(Task statement) Set the data down again, exactly as it appears below.

Task inputs Start Marker

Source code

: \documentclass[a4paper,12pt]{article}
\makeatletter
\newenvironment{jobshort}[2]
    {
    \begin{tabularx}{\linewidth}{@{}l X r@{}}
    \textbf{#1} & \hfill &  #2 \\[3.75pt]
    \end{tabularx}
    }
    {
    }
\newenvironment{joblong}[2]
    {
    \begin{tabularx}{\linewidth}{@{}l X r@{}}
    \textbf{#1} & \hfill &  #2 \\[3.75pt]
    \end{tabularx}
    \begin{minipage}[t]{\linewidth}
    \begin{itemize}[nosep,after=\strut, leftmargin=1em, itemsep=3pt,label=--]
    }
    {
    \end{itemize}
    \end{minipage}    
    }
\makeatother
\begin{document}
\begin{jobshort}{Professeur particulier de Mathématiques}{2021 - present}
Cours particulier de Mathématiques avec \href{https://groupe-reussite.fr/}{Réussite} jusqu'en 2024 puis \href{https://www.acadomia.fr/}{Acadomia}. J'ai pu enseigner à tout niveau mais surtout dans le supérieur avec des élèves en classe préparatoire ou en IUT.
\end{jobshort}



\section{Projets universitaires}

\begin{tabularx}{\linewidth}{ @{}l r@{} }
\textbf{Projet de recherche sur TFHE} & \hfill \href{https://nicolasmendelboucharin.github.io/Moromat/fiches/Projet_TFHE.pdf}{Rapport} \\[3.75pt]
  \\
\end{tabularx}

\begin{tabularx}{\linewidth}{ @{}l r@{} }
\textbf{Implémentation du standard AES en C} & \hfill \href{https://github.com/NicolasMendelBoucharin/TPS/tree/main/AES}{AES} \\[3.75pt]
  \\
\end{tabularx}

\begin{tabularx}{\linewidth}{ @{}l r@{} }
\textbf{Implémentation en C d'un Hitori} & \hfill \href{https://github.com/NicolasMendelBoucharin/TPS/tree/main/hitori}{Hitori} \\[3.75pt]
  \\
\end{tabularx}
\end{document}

Task inputs End Marker

(Your response)
Source code

: \documentclass[a4paper,12pt]{article}
\makeatletter
\newenvironment{jobshort}[2]
    {
    \begin{tabularx}{\linewidth}{@{}l X r@{}}
    \textbf{#1} & \hfill &  #2 \\[3.75pt]
    \end{tabularx}
    }
    {
    }
\newenvironment{joblong}[2]
    {
    \begin{tabularx}{\linewidth}{@{}l X r@{}}
    \textbf{#1} & \hfill &  #2 \\[3.75pt]
    \end{tabularx}
    \begin{minipage}[t]{\linewidth}
    \begin{itemize}[nosep,after=\strut, leftmargin=1em, itemsep=3pt,label=--]
    }
    {
    \end{itemize}
    \end{minipage}    
    }
\makeatother
\begin{document}
\begin{jobshort}{Professeur particulier de Mathématiques}{2021 - present}
Cours particulier de Mathématiques avec \href{https://groupe-reussite.fr/}{Réussite} jusqu'en 2024 puis \href{https://www.acadomia.fr/}{Acadomia}. J'ai pu enseigner à tout niveau mais surtout dans le supérieur avec des élèves en classe préparatoire ou en IUT.
\end{jobshort}



\section{Projets universitaires}

\begin{tabularx}{\linewidth}{ @{}l r@{} }
\textbf{Projet de recherche sur TFHE} & \hfill \href{https://nicolasmendelboucharin.github.io/Moromat/fiches/Projet_TFHE.pdf}{Rapport} \\[3.75pt]
  \\
\end{tabularx}

\begin{tabularx}{\linewidth}{ @{}l r@{} }
\textbf{Implémentation du standard AES en C} & \hfill \href{https://github.com/NicolasMendelBoucharin/TPS/tree/main/AES}{AES} \\[3.75pt]
  \\
\end{tabularx}

\begin{tabularx}{\linewidth}{ @{}l r@{} }
\textbf{Implémentation en C d'un Hitori} & \hfill \href{https://github.com/NicolasMendelBoucharin/TPS/tree/main/hitori}{Hitori} \\[3.75pt]
  \\
\end{tabularx}
\end{document}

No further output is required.